Rhode Island-based private equity firm Providence Equity Partners agreed to buy out the radiology outsourcing firm, according to a press release (PDF).
Since late 2007, Virtual Radiologic stock price has fallen 43 percent. CEO Rob Kill told MedCity News that the company didn’t feel it was "being valued properly."
Under Virtual Radiologic’s sale agreement, Providence would acquire all outstanding common shares of the company for $17.25 a share, a 4.2 percent premium over its $16.86 close May 14. The deal is expected to close in the third quarter.
Speculating about the reason for the sale, Brooks O’Neil, an analyst with Minneapolis-based investment bank Doughtery & Co. told MedCity News, "There’s no doubt in my mind that Virtual would be a successful company in the long term." O’Neil said he wouldn’t be surprised if Virtual goes public again in the future.
Virtual Radiologic co-founder and chief medical officer Dr.
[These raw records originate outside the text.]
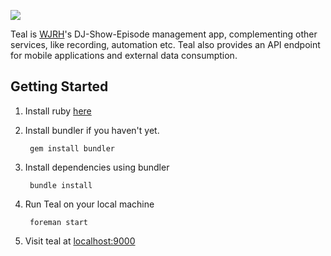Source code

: ![](http://wjrh.org/teal-logo.png)

Teal is [WJRH](http://wjrh.org)'s DJ-Show-Episode management app, complementing other services, like recording, automation etc.
Teal also provides an API endpoint for mobile applications and external data consumption.

## Getting Started
1.  Install ruby [here](https://www.ruby-lang.org/en/documentation/installation/)
2. Install bundler if you haven't yet.

        gem install bundler

3. Install dependencies using bundler

        bundle install

4. Run Teal on your local machine
 
        foreman start

5. Visit teal at [localhost:9000](http://localhost:9000)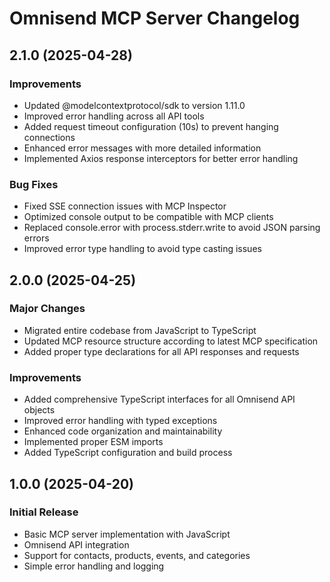 # Omnisend MCP Server Changelog

## 2.1.0 (2025-04-28)

### Improvements
- Updated @modelcontextprotocol/sdk to version 1.11.0
- Improved error handling across all API tools
- Added request timeout configuration (10s) to prevent hanging connections
- Enhanced error messages with more detailed information
- Implemented Axios response interceptors for better error handling

### Bug Fixes
- Fixed SSE connection issues with MCP Inspector
- Optimized console output to be compatible with MCP clients
- Replaced console.error with process.stderr.write to avoid JSON parsing errors
- Improved error type handling to avoid type casting issues

## 2.0.0 (2025-04-25)

### Major Changes
- Migrated entire codebase from JavaScript to TypeScript
- Updated MCP resource structure according to latest MCP specification
- Added proper type declarations for all API responses and requests

### Improvements
- Added comprehensive TypeScript interfaces for all Omnisend API objects
- Improved error handling with typed exceptions
- Enhanced code organization and maintainability
- Implemented proper ESM imports
- Added TypeScript configuration and build process

## 1.0.0 (2025-04-20)

### Initial Release
- Basic MCP server implementation with JavaScript
- Omnisend API integration
- Support for contacts, products, events, and categories
- Simple error handling and logging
Eduard Michel, who owns a 6 percent stake in the company, and private equity firm Generation Partners, which owns 25.3 percent, will vote in favor of the deal, according to the press release.
The firm provides teleradiology services and software to remotely connect hospitals and clinics around the country with radiologists who analyze and interpret MRI and CT scans. The company has been growing rapidly, to $121 million in revenue in 2009 from $86 million in 2007. Providence Equity has invested in more than 100 companies since 1989, according to its website, including Hulu and Kerasotes Theatres, but few firms in the health space. The company manages more than $22 million in equity capital.